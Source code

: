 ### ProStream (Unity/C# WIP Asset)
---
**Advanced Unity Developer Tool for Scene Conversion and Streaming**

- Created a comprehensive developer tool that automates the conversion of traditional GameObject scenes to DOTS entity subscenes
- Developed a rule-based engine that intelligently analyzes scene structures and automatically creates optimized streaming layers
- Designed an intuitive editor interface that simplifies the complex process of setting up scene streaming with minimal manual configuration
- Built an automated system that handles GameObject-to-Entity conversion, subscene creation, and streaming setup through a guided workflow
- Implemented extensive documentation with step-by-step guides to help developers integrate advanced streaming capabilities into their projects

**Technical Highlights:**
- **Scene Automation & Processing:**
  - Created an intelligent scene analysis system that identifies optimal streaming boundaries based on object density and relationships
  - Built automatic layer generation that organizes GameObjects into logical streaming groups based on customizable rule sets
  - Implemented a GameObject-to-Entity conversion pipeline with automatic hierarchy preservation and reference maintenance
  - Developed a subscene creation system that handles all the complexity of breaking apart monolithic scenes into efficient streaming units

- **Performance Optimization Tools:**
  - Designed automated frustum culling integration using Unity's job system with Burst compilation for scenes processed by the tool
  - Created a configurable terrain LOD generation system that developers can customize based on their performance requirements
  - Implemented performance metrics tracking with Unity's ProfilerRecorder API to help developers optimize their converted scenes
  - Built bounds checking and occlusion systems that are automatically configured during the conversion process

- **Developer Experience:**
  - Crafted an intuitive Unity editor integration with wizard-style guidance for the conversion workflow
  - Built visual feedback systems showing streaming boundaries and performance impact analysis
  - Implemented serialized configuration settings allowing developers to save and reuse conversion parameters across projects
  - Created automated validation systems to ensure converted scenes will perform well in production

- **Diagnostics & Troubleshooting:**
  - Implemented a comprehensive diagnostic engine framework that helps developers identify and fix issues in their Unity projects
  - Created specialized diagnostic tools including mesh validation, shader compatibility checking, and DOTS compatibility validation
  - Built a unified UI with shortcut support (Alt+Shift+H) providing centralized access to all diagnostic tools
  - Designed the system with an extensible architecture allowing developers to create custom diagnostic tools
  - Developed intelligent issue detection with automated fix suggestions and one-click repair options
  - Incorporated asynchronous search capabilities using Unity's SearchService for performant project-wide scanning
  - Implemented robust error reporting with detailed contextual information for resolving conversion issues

----

How to complete this task:
What you return should be the lines from the beginning of the records through the one that contains "- Implemented extensive", repeated exactly and with no additions.

Exercise response:
Source code

: ### ProStream (Unity/C# WIP Asset)
---
**Advanced Unity Developer Tool for Scene Conversion and Streaming**

- Created a comprehensive developer tool that automates the conversion of traditional GameObject scenes to DOTS entity subscenes
- Developed a rule-based engine that intelligently analyzes scene structures and automatically creates optimized streaming layers
- Designed an intuitive editor interface that simplifies the complex process of setting up scene streaming with minimal manual configuration
- Built an automated system that handles GameObject-to-Entity conversion, subscene creation, and streaming setup through a guided workflow
- Implemented extensive documentation with step-by-step guides to help developers integrate advanced streaming capabilities into their projects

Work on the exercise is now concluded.